**INSTRUCTIONS TO FOLLOW**. From the records below, print exactly the lines starting at the one containing "3. create database graphy_assign;" and ending at the one containing "Last updated: Mon Apr 28 18:19:47 UTC 2025", ends included, and nothing else.

(Records contained in a dataset)
########

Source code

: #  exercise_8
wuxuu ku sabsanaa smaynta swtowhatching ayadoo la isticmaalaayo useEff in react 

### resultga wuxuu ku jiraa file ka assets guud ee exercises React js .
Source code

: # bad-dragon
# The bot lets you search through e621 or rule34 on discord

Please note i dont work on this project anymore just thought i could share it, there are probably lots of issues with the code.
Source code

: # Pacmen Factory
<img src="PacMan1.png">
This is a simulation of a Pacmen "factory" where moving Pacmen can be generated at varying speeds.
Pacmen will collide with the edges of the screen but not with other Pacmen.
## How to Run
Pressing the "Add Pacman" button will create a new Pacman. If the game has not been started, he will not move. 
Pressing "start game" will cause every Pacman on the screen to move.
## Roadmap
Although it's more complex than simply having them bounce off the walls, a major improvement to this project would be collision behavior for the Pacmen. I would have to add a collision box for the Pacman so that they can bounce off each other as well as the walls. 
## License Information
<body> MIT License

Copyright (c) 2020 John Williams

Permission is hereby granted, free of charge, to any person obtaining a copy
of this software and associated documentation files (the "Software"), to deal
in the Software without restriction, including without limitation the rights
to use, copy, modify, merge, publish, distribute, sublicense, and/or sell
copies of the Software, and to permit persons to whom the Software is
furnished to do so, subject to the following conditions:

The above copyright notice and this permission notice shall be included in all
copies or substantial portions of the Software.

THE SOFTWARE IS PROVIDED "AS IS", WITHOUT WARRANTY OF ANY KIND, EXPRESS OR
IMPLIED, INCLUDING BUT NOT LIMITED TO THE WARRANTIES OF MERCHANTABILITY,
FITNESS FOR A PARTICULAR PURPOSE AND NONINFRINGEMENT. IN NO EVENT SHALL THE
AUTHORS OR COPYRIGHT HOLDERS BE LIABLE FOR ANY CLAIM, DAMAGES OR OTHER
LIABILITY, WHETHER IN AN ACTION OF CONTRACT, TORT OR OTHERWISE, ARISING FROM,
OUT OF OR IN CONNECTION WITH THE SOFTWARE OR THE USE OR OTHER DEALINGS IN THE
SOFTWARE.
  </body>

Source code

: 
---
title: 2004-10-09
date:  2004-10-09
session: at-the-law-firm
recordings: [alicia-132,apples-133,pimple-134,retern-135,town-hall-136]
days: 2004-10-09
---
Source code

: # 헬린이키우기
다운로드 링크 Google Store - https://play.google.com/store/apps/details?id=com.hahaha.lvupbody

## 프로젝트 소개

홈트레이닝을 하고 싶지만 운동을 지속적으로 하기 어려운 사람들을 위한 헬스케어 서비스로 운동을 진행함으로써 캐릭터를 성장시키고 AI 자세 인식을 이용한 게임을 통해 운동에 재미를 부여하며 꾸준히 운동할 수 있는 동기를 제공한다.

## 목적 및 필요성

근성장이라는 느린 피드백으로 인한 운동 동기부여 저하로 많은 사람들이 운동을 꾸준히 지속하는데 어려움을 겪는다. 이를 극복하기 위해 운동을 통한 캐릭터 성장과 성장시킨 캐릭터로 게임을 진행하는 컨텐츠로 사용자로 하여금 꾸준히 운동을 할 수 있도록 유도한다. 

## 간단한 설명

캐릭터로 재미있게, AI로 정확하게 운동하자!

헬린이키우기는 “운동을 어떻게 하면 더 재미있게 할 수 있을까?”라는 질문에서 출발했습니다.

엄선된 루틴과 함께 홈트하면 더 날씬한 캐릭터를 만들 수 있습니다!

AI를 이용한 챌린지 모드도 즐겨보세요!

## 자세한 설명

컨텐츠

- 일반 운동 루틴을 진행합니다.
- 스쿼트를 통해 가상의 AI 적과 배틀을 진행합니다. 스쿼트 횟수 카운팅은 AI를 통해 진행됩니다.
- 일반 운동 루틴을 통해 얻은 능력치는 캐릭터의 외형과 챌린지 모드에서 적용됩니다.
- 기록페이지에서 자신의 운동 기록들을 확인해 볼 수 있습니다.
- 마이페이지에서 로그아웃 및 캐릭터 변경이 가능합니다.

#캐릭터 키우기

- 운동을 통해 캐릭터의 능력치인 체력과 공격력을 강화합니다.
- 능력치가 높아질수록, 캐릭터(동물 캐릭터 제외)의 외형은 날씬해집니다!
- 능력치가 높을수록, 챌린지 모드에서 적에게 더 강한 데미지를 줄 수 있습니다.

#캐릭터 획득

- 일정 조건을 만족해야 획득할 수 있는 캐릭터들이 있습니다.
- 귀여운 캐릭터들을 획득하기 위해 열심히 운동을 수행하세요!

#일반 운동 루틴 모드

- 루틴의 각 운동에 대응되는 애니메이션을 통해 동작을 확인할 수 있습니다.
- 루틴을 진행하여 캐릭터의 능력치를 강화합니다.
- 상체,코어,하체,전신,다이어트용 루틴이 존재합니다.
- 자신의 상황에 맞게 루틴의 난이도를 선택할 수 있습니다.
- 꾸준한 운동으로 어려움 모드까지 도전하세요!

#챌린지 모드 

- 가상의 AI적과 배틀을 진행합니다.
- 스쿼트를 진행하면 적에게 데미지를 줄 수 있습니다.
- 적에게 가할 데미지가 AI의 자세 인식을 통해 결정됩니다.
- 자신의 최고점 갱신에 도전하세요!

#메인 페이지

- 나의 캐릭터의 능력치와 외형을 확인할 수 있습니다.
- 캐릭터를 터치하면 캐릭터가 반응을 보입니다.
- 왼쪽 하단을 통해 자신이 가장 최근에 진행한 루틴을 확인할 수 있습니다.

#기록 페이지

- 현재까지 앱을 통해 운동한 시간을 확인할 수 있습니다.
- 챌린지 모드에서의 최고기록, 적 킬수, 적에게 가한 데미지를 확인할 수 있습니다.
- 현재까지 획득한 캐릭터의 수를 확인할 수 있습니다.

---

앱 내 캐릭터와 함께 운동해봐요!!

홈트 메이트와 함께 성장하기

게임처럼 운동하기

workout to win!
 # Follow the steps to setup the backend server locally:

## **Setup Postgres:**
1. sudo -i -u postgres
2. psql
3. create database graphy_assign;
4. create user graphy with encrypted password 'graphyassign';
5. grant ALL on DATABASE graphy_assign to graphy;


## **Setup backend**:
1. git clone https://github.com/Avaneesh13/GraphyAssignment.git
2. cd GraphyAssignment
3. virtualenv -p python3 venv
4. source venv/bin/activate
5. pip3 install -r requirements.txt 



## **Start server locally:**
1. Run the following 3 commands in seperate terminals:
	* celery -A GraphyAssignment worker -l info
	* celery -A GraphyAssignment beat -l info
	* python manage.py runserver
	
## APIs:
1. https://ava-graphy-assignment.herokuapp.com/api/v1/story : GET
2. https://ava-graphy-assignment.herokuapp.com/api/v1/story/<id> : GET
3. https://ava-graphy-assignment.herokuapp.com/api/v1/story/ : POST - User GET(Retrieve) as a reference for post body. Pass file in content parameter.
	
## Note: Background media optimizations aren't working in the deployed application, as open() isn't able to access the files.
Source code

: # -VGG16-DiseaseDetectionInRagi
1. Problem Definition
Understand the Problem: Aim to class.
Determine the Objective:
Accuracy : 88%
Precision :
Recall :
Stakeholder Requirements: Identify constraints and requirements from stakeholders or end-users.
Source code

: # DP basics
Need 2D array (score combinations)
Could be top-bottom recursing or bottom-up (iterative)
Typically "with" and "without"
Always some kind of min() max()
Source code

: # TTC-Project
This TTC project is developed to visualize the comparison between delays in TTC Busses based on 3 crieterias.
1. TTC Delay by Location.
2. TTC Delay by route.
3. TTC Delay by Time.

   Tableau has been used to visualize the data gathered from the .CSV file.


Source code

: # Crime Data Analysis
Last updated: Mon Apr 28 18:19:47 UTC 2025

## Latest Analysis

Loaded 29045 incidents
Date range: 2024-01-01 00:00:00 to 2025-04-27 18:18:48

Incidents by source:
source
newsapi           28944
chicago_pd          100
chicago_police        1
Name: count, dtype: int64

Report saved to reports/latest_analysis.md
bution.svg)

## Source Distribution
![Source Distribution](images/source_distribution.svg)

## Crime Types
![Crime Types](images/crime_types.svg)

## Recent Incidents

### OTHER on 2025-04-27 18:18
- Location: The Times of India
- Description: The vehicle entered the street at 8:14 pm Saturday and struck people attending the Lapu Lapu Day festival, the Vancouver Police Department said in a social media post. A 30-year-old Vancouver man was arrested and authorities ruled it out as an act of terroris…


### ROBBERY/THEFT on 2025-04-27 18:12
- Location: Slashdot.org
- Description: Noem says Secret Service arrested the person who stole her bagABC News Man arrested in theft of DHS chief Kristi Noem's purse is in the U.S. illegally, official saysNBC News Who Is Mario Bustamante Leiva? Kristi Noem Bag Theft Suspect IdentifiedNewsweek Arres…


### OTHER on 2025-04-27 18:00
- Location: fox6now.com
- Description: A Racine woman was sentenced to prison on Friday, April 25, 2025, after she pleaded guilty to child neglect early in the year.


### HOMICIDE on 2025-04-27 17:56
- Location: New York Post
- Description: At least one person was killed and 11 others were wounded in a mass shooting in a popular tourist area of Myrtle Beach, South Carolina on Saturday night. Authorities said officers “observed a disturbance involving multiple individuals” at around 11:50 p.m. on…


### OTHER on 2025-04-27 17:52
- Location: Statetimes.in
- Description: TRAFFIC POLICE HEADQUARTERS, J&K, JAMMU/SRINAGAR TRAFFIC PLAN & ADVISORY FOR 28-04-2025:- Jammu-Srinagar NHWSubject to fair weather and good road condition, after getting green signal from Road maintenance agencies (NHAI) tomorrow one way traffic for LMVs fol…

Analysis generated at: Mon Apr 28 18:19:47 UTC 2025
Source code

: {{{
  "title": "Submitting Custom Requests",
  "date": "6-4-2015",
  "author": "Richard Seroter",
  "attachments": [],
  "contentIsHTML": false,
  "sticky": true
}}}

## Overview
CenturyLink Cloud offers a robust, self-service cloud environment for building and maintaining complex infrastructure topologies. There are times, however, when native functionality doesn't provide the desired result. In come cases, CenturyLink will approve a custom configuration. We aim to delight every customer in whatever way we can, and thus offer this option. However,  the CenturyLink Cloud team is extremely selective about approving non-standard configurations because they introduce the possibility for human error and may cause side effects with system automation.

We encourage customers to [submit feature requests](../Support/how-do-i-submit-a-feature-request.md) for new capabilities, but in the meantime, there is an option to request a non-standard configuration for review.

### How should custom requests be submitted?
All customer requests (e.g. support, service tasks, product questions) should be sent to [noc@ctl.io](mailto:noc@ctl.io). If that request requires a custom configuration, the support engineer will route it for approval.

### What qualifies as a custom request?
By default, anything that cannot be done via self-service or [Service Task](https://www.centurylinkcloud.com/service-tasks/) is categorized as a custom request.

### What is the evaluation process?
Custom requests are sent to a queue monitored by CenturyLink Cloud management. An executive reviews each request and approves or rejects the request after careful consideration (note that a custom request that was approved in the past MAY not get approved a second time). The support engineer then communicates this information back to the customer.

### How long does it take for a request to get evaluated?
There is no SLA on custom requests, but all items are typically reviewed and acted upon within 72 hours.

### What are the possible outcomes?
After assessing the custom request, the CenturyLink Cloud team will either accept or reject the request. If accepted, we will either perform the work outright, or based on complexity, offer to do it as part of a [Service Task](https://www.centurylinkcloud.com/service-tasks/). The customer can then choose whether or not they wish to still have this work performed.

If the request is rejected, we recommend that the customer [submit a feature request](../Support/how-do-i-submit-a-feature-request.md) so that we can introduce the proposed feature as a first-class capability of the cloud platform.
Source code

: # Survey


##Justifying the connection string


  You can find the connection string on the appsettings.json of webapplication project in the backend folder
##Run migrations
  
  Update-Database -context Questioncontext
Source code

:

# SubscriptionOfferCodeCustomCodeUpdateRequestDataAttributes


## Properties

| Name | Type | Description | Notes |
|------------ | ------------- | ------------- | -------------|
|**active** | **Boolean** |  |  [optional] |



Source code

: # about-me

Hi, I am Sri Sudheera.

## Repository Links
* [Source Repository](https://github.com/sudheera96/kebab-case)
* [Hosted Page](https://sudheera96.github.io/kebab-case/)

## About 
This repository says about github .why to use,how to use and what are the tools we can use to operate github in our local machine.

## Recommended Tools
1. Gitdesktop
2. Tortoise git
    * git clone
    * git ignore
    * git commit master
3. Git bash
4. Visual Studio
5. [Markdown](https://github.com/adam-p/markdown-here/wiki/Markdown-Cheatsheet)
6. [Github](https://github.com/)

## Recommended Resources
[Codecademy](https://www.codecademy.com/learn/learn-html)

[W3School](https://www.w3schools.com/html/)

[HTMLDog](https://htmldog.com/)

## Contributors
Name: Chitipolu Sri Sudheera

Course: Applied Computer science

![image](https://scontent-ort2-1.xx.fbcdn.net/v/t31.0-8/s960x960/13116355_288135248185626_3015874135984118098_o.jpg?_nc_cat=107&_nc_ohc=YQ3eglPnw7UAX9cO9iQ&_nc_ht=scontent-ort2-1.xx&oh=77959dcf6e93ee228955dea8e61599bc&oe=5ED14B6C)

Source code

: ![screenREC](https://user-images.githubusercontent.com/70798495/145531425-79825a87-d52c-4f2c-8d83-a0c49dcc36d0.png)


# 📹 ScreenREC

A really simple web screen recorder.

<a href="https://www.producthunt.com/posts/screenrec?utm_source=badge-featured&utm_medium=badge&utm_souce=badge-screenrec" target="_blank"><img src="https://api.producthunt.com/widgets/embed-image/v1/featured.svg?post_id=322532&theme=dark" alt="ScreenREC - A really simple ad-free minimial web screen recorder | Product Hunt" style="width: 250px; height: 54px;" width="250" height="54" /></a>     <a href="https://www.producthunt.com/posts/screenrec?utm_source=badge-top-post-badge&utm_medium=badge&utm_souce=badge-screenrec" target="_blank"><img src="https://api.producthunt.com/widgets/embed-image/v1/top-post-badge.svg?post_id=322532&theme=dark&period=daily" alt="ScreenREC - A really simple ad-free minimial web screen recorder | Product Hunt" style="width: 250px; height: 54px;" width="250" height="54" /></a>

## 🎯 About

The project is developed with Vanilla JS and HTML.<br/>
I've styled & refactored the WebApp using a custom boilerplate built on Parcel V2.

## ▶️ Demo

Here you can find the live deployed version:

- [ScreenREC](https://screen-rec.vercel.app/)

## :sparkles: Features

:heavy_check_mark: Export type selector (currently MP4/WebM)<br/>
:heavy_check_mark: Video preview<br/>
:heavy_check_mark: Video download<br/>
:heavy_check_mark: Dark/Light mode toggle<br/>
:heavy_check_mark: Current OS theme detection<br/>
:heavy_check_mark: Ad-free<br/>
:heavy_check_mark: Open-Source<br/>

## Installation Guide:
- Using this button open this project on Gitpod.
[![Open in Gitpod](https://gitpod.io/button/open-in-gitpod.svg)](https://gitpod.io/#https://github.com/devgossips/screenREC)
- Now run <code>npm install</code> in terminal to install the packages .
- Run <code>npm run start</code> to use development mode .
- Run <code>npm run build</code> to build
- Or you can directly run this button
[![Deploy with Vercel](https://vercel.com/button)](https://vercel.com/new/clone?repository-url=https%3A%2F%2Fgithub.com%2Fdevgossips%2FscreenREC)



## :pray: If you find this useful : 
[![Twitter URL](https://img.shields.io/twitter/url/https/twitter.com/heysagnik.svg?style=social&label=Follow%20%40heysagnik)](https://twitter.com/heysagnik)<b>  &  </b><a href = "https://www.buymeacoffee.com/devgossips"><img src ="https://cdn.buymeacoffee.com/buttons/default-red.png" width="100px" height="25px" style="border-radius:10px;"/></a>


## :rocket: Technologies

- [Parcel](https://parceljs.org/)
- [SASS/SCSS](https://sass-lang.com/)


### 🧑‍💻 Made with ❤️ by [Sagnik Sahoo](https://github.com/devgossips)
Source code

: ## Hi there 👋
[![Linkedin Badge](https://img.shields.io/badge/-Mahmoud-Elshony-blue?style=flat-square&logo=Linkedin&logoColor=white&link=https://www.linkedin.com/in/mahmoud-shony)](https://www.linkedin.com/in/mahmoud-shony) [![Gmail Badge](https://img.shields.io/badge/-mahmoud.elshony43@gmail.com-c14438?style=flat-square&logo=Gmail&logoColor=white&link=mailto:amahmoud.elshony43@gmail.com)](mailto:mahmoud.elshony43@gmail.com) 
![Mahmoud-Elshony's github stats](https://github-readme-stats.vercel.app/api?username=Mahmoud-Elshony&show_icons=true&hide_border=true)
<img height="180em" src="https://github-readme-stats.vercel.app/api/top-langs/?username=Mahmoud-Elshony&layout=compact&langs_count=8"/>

########

**EXERCISE ANSWER**.
3. create database graphy_assign;
4. create user graphy with encrypted password 'graphyassign';
5. grant ALL on DATABASE graphy_assign to graphy;


## **Setup backend**:
1. git clone https://github.com/Avaneesh13/GraphyAssignment.git
2. cd GraphyAssignment
3. virtualenv -p python3 venv
4. source venv/bin/activate
5. pip3 install -r requirements.txt 



## **Start server locally:**
1. Run the following 3 commands in seperate terminals:
	* celery -A GraphyAssignment worker -l info
	* celery -A GraphyAssignment beat -l info
	* python manage.py runserver
	
## APIs:
1. https://ava-graphy-assignment.herokuapp.com/api/v1/story : GET
2. https://ava-graphy-assignment.herokuapp.com/api/v1/story/<id> : GET
3. https://ava-graphy-assignment.herokuapp.com/api/v1/story/ : POST - User GET(Retrieve) as a reference for post body. Pass file in content parameter.
	
## Note: Background media optimizations aren't working in the deployed application, as open() isn't able to access the files.
Source code

: # -VGG16-DiseaseDetectionInRagi
1. Problem Definition
Understand the Problem: Aim to class.
Determine the Objective:
Accuracy : 88%
Precision :
Recall :
Stakeholder Requirements: Identify constraints and requirements from stakeholders or end-users.
Source code

: # DP basics
Need 2D array (score combinations)
Could be top-bottom recursing or bottom-up (iterative)
Typically "with" and "without"
Always some kind of min() max()
Source code

: # TTC-Project
This TTC project is developed to visualize the comparison between delays in TTC Busses based on 3 crieterias.
1. TTC Delay by Location.
2. TTC Delay by route.
3. TTC Delay by Time.

   Tableau has been used to visualize the data gathered from the .CSV file.


Source code

: # Crime Data Analysis
Last updated: Mon Apr 28 18:19:47 UTC 2025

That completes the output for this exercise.